The PotentialCodePoint must be a valid Unicode scalar value in little-endian order.

Examples

use potential_utf::PotentialCodePoint;

let a = PotentialCodePoint::from_char('a');
assert_eq!(unsafe { a.to_char_unchecked() }, 'a');

const fn to_unaligned(self: Self) -> RawBytesULE<3>

For converting to the ULE type in a const context

Can be removed once const traits are a thing

`impl AsULE for PotentialCodePoint`

fn to_unaligned(self: Self) -> <Self as >::ULE
fn from_unaligned(unaligned: <Self as >::ULE) -> Self

`impl Clone for PotentialCodePoint`

fn clone(self: &Self) -> PotentialCodePoint

`impl Copy for PotentialCodePoint`

`impl Debug for PotentialCodePoint`

fn fmt(self: &Self, f: &mut Formatter<'_>) -> Result

`impl Eq for PotentialCodePoint`

`impl EqULE for PotentialCodePoint`

`impl Freeze for PotentialCodePoint`

`impl From for PotentialCodePoint`

fn from(value: char) -> Self

`impl Hash for PotentialCodePoint`

fn hash<__H: $crate::hash::Hasher>(self: &Self, state: &mut __H)

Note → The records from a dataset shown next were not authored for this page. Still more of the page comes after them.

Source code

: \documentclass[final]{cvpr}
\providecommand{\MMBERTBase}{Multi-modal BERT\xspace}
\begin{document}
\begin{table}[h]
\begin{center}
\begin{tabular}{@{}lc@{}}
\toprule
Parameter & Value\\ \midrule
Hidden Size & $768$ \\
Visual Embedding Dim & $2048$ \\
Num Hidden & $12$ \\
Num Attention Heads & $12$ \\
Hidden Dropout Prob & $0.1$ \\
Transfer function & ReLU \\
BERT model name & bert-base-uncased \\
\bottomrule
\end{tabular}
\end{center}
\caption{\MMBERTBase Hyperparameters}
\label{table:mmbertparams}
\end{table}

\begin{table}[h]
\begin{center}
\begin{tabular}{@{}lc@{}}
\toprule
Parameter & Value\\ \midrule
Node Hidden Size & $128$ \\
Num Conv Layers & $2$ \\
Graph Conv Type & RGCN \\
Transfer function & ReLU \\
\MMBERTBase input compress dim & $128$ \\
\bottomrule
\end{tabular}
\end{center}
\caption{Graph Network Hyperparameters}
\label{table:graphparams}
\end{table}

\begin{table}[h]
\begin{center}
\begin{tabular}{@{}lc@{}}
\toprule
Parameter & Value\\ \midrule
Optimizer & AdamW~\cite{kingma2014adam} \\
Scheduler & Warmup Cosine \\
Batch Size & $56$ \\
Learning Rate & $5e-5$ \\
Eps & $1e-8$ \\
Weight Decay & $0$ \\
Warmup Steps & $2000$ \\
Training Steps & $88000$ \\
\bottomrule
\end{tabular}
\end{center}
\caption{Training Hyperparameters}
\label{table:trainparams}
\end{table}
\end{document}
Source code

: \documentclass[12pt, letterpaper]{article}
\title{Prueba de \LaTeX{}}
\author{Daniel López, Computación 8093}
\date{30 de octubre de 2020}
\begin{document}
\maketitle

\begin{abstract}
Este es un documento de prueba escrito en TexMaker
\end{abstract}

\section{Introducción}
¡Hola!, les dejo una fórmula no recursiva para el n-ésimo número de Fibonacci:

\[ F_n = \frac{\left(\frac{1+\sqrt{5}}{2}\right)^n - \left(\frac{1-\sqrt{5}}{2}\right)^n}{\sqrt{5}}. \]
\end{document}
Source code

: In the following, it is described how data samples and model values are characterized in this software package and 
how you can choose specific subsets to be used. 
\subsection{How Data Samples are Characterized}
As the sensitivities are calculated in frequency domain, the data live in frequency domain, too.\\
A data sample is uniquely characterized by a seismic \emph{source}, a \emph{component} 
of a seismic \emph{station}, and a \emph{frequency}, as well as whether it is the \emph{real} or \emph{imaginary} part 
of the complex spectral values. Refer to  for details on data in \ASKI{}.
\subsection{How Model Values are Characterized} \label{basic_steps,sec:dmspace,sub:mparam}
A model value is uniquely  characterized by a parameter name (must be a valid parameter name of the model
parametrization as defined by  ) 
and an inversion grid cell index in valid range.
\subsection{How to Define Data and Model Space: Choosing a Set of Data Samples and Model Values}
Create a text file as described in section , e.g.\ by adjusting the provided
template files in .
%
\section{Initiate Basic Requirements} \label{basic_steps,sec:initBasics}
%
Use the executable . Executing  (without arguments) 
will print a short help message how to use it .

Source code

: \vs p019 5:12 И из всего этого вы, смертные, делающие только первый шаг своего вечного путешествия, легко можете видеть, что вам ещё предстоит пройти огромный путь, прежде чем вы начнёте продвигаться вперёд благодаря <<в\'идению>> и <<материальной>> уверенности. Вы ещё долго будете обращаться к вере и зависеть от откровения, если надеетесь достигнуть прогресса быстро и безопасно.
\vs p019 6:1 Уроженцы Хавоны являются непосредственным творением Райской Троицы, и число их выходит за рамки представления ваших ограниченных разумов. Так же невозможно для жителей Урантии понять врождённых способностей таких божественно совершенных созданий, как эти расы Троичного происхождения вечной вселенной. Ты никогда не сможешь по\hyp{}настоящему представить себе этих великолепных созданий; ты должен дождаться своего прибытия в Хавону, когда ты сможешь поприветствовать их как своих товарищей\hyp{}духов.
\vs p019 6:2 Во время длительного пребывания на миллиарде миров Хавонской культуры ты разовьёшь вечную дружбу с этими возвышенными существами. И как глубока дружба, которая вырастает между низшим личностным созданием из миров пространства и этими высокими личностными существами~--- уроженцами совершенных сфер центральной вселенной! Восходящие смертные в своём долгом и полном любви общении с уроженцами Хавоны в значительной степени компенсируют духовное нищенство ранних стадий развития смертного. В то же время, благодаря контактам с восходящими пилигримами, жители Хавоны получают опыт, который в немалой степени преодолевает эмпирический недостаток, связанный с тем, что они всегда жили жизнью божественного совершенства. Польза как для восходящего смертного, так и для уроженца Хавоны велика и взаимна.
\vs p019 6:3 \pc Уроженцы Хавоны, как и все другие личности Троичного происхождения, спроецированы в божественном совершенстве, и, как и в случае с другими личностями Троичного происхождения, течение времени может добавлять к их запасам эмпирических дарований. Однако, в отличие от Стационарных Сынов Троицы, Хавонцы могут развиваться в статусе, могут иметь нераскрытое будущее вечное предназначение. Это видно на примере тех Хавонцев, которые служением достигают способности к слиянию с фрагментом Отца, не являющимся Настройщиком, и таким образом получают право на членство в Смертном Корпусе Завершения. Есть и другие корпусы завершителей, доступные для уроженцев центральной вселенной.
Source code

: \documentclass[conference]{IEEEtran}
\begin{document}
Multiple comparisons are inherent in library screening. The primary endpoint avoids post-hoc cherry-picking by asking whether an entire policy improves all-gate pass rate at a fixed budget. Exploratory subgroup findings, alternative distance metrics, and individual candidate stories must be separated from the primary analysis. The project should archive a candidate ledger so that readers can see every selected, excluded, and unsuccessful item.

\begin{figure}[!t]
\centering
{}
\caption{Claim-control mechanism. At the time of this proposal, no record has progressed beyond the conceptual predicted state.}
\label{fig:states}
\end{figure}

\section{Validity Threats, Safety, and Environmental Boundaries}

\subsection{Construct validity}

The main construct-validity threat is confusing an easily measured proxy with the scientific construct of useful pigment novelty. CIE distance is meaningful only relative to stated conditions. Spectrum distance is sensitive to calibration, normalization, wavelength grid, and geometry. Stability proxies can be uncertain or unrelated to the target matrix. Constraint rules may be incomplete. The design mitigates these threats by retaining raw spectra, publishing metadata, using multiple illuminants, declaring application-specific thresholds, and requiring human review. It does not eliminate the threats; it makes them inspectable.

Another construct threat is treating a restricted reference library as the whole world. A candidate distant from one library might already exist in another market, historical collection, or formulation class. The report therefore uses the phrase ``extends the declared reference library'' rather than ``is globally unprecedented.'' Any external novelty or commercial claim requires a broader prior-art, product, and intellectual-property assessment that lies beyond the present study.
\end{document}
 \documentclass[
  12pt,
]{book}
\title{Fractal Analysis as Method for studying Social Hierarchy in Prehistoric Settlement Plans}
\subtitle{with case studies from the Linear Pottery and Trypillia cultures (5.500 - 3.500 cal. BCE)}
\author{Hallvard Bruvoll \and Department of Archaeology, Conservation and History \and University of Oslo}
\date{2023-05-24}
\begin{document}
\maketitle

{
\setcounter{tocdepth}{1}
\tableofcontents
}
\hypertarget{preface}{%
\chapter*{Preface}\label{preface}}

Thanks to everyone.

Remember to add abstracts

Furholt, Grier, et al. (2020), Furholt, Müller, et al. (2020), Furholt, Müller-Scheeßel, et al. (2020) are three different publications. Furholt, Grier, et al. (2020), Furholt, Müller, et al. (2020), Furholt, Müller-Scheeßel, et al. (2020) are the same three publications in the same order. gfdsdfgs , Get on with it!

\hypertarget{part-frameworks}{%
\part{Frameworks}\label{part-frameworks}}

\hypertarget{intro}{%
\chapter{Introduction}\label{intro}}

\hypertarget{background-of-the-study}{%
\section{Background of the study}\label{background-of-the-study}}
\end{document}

`impl Ord for PotentialCodePoint`

fn cmp(self: &Self, other: &Self) -> Ordering

`impl PartialEq for PotentialCodePoint`

fn eq(self: &Self, other: &char) -> bool

`impl PartialEq for PotentialCodePoint`

fn eq(self: &Self, other: &PotentialCodePoint) -> bool

`impl PartialOrd for PotentialCodePoint`

fn partial_cmp(self: &Self, other: &Self) -> Option<Ordering>

`impl PartialOrd for PotentialCodePoint`

fn partial_cmp(self: &Self, other: &char) -> Option<Ordering>

`impl RefUnwindSafe for PotentialCodePoint`

`impl Send for PotentialCodePoint`

`impl StructuralPartialEq for PotentialCodePoint`

`impl Sync for PotentialCodePoint`

`impl TryFrom for PotentialCodePoint`

fn try_from(x: u32) -> Result<Self, ()>

`impl Unpin for PotentialCodePoint`

`impl UnsafeUnpin for PotentialCodePoint`

`impl UnwindSafe for PotentialCodePoint`

`impl<T> Any for PotentialCodePoint`

fn type_id(self: &Self) -> TypeId

`impl<T> Borrow for PotentialCodePoint`

fn borrow(self: &Self) -> &T

`impl<T> BorrowMut for PotentialCodePoint`

fn borrow_mut(self: &mut Self) -> &mut T

`impl<T> CloneToUninit for PotentialCodePoint`

unsafe fn clone_to_uninit(self: &Self, dest: *mut u8)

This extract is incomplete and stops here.